I'm having hard time understanding pmi. I know I have to have insurance, but my loan type requires me to put down 2% of the loan amount at closing! Do all types of mortgage loans require this down at closing? I thought I just had to purchase the insurance and pay monthly premium and show proof of insurance to the lender?? Any helpful info will defiantly be great r/n! by bachmann478 from Tallahassee, Florida. Aug 14th 2019
If you are buying a home with less than 20% down, you have to deal with mortgage insurance somehow. The most common is monthly mortgage insurance, that is added to your payment.

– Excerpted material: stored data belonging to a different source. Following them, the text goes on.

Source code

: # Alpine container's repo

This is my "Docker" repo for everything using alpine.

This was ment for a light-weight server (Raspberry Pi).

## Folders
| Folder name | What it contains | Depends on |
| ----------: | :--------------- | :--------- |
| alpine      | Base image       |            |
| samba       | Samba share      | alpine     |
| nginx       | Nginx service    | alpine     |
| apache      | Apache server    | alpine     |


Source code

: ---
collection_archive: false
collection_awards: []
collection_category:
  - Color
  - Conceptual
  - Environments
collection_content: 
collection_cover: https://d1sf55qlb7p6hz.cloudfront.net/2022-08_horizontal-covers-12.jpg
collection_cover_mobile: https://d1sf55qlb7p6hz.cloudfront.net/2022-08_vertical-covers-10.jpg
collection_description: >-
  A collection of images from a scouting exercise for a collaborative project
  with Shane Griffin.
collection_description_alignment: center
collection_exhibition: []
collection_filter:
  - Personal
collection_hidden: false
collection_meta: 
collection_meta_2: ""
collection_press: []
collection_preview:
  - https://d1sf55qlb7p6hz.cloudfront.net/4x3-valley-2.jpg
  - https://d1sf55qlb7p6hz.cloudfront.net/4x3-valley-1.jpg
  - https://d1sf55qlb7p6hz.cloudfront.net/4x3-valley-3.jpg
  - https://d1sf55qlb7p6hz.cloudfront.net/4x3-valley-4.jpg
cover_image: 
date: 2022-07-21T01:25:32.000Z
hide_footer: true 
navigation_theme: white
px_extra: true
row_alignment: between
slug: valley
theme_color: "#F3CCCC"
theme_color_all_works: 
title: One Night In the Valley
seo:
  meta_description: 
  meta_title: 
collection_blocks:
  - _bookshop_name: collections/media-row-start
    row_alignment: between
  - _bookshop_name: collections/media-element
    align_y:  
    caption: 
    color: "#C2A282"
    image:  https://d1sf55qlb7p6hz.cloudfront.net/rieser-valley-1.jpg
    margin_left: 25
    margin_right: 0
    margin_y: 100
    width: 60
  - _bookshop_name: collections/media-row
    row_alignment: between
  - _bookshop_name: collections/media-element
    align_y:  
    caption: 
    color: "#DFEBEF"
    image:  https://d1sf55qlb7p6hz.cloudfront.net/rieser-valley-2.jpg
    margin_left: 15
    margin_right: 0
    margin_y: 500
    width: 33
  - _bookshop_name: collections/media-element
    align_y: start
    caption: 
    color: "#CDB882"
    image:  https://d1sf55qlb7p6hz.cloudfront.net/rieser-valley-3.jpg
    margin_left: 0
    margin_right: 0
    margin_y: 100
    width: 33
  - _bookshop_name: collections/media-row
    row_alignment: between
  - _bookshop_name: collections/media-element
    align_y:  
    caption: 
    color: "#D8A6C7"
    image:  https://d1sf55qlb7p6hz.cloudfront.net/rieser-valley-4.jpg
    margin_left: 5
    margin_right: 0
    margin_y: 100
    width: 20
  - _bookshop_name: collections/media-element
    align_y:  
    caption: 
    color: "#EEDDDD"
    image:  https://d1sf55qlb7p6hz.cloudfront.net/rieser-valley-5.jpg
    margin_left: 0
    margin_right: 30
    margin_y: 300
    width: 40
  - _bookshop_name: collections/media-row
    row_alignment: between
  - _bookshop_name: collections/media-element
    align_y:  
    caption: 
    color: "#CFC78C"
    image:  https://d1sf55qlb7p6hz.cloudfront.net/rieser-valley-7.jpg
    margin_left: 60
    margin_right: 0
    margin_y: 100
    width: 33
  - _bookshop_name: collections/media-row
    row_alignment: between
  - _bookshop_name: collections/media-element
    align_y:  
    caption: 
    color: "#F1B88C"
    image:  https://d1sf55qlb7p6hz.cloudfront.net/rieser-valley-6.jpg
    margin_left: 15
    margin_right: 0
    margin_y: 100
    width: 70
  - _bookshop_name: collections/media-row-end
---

Then there are other options, like lender paid, or borrower paid mortgage insurance, which essentially means you have no mortgage insurance monthly, but the lender has increased the loans interest rate to cover the cost of the mortgage insurance. The lender will handle all the mortgage insurance, and you have no interaction with that. On the other hand, you also need home owners insurance (fire, theft), which YOU are required to go obtain, then provide proof to your lender. I lend in MN, WI, SD, and can be reached at iMortgageJoe.com. NMLS274132
It can be very confusing to understand. There is a difference between hazard insurance (homeowners insurance) and PMI. Hazard insurance is required on all loans to cover the home in case of Fire so it can be rebuilt. It's their collateral after all. PMI came about I believe around the Nixon era. Consumers used to have to put a lot of money down in order to buy a home. Lenders didn't feel comfortable sticking their necks and investments out ion a limb with little equity. So the government passed a law that any loan over 75% loan to value would require PMI. This is an insurance policy paid for by the consumer that protects the lender in case of default (consumer goes into foreclosure) if a consumer loses their home to foreclosure, the bank will get a payout from the insurer to cover a certain % of the loan. This way the bank is not technically lending at a higher loan to value. Fast forward and now PMI is required on any loan over 80%Now with that said, the homeowners Protections act states in certain cases the PMI could automatically be removed once your loan to value gets down to 78% of the original value. So if you originally did an 85% loan, once your balance gets to 78% of the original value used, then it will drop off. I hope that helps. One protects the home and one protects the lenders loan.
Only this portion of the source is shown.